Values are stored in METADATA_VALUE

  • 302, 406, "ts" // file extension, General
  • 301, 402, "1080" // height, Video 1
  • 301, 403, "720" // height, Video 2
  • 301, 404, "352" // height, Video 3

Solution

  • I'm opening a new post only to keep the "correct" solution tidy..

    Ok, sorry, it seemed that I was making the wrong assumption. I never thought about two blocks being defined exactly the same way.

    So, since I'm a copycat, and I like my getting the AND from OR solution (:P), I got to these two solutions..

    ORing: I like Chris's solution better...

    SELECT DISTINCT file_id 
      FROM metadata_value MV 
        INNER JOIN metadata M ON MV.meta_id = M.id_metadata 
        INNER JOIN block_value BV ON MV.blockvalue_id = BV.id_block_value 
       WHERE (metadata_name = "height" and value = "1080") 
          OR (metadata_name = "file extension" and value = "mpeg")
    

    ANDing: I'll use your ORing version (the one with the UNION all

      SELECT FILE_ID FROM (
         SELECT DISTINCT 1, file_id 
                 FROM metadata_value MV 
           INNER JOIN metadata M ON MV.meta_id = M.id_metadata 
           INNER JOIN block_value BV ON MV.blockvalue_id = BV.id_block_value 
                  WHERE (metadata_name = "height" and value = "1080")
         UNION ALL
         SELECT DISTINCT 2, file_id 
                 FROM metadata_value MV 
           INNER JOIN metadata M ON MV.meta_id = M.id_metadata 
           INNER JOIN block_value BV ON MV.blockvalue_id = BV.id_block_value 
                  WHERE (metadata_name = "file extension" and value = "mpeg")
       ) IHATEAND
       GROUP BY FILE_ID
       HAVING COUNT(1)>1
    

    Which gives:

    +---------+
    | FILE_ID |
    +---------+
    |    6962 |
    +---------+
    1 row in set (0.24 sec)
    

    it should be a little less fast than the ORing seeing the performances you pasted and mines (I am 3 times as slow, time to upgrade -.-), but still significantly faster than the previous queries ;)

    Anyway, how does the ANDing work?

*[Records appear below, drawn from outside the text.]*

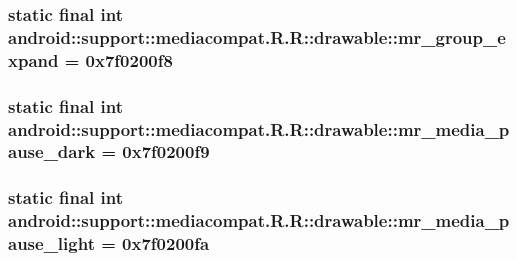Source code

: \hypertarget{classandroid_1_1support_1_1mediacompat_1_1_r_1_1drawable_47a3491a44e0fe164d1c15652b5d8fb9}{
\subsubsection[{mr\_\-group\_\-expand}]{\setlength{\rightskip}{0pt plus 5cm}static final int android::support::mediacompat.R.R::drawable::mr\_\-group\_\-expand = 0x7f0200f8}}
\label{classandroid_1_1support_1_1mediacompat_1_1_r_1_1drawable_47a3491a44e0fe164d1c15652b5d8fb9}


\hypertarget{classandroid_1_1support_1_1mediacompat_1_1_r_1_1drawable_44a41bfecdffbcf2e3bac6930f240bdd}{
\subsubsection[{mr\_\-media\_\-pause\_\-dark}]{\setlength{\rightskip}{0pt plus 5cm}static final int android::support::mediacompat.R.R::drawable::mr\_\-media\_\-pause\_\-dark = 0x7f0200f9}}
\label{classandroid_1_1support_1_1mediacompat_1_1_r_1_1drawable_44a41bfecdffbcf2e3bac6930f240bdd}


\hypertarget{classandroid_1_1support_1_1mediacompat_1_1_r_1_1drawable_796a71bc4eb74745588d70c98bacbf96}{
\subsubsection[{mr\_\-media\_\-pause\_\-light}]{\setlength{\rightskip}{0pt plus 5cm}static final int android::support::mediacompat.R.R::drawable::mr\_\-media\_\-pause\_\-light = 0x7f0200fa}}
\label{classandroid_1_1support_1_1mediacompat_1_1_r_1_1drawable_796a71bc4eb74745588d70c98bacbf96}



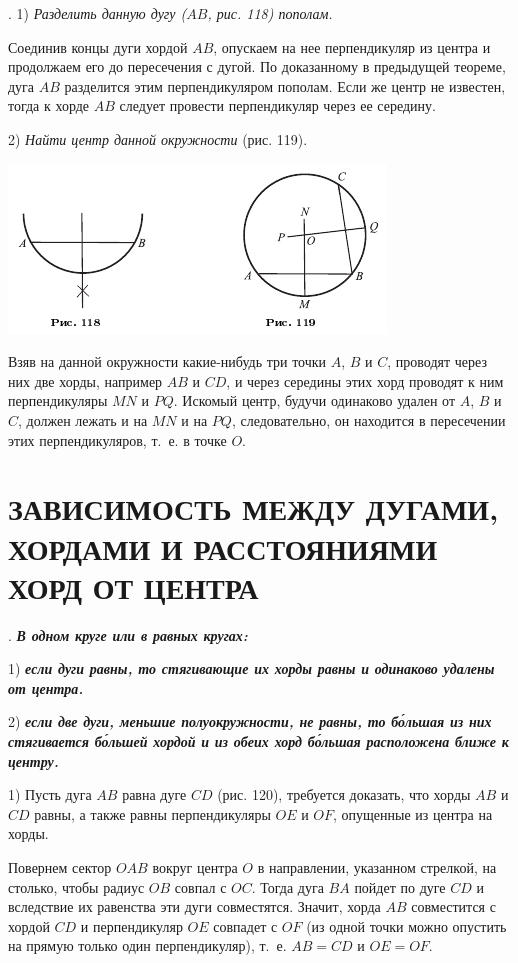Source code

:\documentclass[oneside]{book}
\begin{document}
.
1) \emph{Разделить данную дугу \emph{($AB$, рис. 118)} пополам.}

Соединив концы дуги хордой $AB$, опускаем на нее перпендикуляр из центра и продолжаем его до пересечения с дугой.
По доказанному в предыдущей теореме, дуга $AB$ разделится этим перпендикуляром пополам.
Если же центр не известен, тогда к хорде $AB$ следует провести перпендикуляр через ее середину.

2) \emph{Найти центр данной окружности} (рис. 119).

\includegraphics{pics/ris-118-119}

Взяв на данной окружности какие-нибудь три точки $A$, $B$ и $C$, проводят через них две хорды, например $AB$ и $CD$, и через середины этих хорд проводят к ним перпендикуляры $MN$ и $PQ$.
Искомый центр, будучи одинаково удален от $A$, $B$ и $C$, должен лежать и на $MN$ и на $PQ$, следовательно, он находится в пересечении этих перпендикуляров, т.~е. в точке $O$.

\section{ЗАВИСИМОСТЬ МЕЖДУ ДУГАМИ,\\ ХОРДАМИ И РАССТОЯНИЯМИ ХОРД ОТ ЦЕНТРА}

.
\textbf{\emph{В одном круге или в равных кругах:}}

1) \textbf{\emph{если дуги равны, то стягивающие их хорды равны и одинаково удалены от центра.}}

2) \textbf{\emph{если две дуги, меньшие полуокружности, не равны, то б\'{о}льшая из них стягивается б\'{о}льшей хордой и из обеих хорд б\'{о}льшая расположена ближе к центру.}}

1) Пусть дуга $AB$ равна дуге $CD$ (рис. 120), требуется доказать, что хорды $AB$ и $CD$ равны, а также равны перпендикуляры $OE$ и $OF$, опущенные из центра на хорды.

Повернем сектор $OAB$ вокруг центра $O$ в направлении, указанном стрелкой, на столько, чтобы радиус $OB$ совпал с $OC$.
Тогда дуга $BA$ пойдет по дуге $CD$ и вследствие их равенства эти дуги совместятся.
Значит, хорда $AB$ совместится с хордой $CD$ и перпендикуляр $OE$ совпадет с $OF$ (из одной точки можно опустить на прямую только один перпендикуляр), т.~е.
$AB=CD$ и $OE=OF$.
\end{document}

Put pretty simply, it just does the two separate queries and names the records according to the branch they come from, then counts the different file ids coming from them

    UPDATE: another way of doing it without having to "name" the branches:

    SELECT FILE_ID FROM (
        SELECT file_id 
            FROM metadata_value MV 
            INNER JOIN metadata M ON MV.meta_id = M.id_metadata 
            INNER JOIN block_value BV ON MV.blockvalue_id = BV.id_block_value 
                WHERE (metadata_name = "height" and value = "1080")
        GROUP BY FILE_ID
        UNION ALL
        SELECT file_id 
            FROM metadata_value MV 
            INNER JOIN metadata M ON MV.meta_id = M.id_metadata 
            INNER JOIN block_value BV ON MV.blockvalue_id = BV.id_block_value 
        WHERE (metadata_name = "file extension" and value = "mpeg")
        GROUP BY FILE_ID
        ) IHATEAND
    GROUP BY FILE_ID
    HAVING COUNT(1)>1
    

    Here the results are the same (and performances as well) and I'm exploiting the fact that while UNION automatically sorts the duplicates and removes the duplicates, UNION ALL does not... which is perfect since I don't want them removed (and in general union all is also faster than union :) ), this way I can forget about naming.